I watched him tense as she barrelled down onto him. She took him deep inside of her again, stroking the base of him quick and fast while she bobbed on his end with fantastic force and vigor. She stroked him into her mouth, moaning while her eyes locked into his and his hands gripped the sheets between his fingers.
She stroked him until he roared and threw his head back, and then and only then did she pull away.
Her hand lazily worked on his length, one of them finding his balls and fondling them while the other moved in slow rhythm up and down his shaft. I watched in enraptured awe, seeing how her saliva on his shaft coated her fingers, seeing how it left the two of them glistening and slick.
“Did you like that?” she asked.
“Oh yes,” he replied, his chest heaving with breathlessness.

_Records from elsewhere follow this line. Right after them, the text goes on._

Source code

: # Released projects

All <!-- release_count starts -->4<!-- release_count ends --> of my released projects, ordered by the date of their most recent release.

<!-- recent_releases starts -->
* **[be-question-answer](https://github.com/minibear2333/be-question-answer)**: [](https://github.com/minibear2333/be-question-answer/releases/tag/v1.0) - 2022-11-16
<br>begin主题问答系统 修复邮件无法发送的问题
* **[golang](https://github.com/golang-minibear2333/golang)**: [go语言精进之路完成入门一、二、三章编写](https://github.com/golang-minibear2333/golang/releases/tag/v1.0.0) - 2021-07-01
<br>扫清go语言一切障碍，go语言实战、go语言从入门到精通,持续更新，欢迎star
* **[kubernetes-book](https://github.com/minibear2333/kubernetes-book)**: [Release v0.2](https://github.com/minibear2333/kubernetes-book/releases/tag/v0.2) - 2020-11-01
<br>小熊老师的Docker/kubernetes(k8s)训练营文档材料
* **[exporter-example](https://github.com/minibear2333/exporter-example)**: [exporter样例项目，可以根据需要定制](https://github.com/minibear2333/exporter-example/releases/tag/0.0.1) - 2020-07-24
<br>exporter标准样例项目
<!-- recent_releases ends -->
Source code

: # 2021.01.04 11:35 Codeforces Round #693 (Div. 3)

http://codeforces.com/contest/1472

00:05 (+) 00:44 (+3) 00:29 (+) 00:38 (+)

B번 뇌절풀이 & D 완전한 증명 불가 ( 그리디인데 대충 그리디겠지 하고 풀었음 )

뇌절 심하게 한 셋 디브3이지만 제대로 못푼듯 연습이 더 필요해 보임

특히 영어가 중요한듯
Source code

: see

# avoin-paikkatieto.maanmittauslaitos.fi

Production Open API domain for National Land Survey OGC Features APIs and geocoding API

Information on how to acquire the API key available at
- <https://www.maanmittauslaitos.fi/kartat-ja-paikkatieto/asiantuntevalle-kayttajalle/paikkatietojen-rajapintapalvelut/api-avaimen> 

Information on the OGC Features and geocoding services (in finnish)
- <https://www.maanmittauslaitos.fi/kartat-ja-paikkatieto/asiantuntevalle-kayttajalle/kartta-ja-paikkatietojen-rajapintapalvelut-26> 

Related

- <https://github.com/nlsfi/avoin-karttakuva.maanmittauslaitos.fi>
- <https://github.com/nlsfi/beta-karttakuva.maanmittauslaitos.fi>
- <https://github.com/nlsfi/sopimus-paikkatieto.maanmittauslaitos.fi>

“Do you want more?” she teased.
“More,” he nodded, “I need more.”
Avril sat back, releasing him and sitting up. She waited until he noticed her, until the bucking in his hips let up and his head rocked forward to look at her.
“You'll have to earn it.”
And with those words she pounced on him, rolling around and spinning atop him she straddled his face and pressed her sex down onto his lips while she bent over his body and took his cock back into her mouth.
With a focused effort she returned to him, pounding herself onto him while he came alive with purpose between her thighs.
His hands flew up to grab her, slapping onto her ass and pulling and kneading at her cheeks. I could hear him working on her, could hear the sounds of him and her sounds responding to him. The sounds of both of their bodies mingled with excitement and need and pleasure.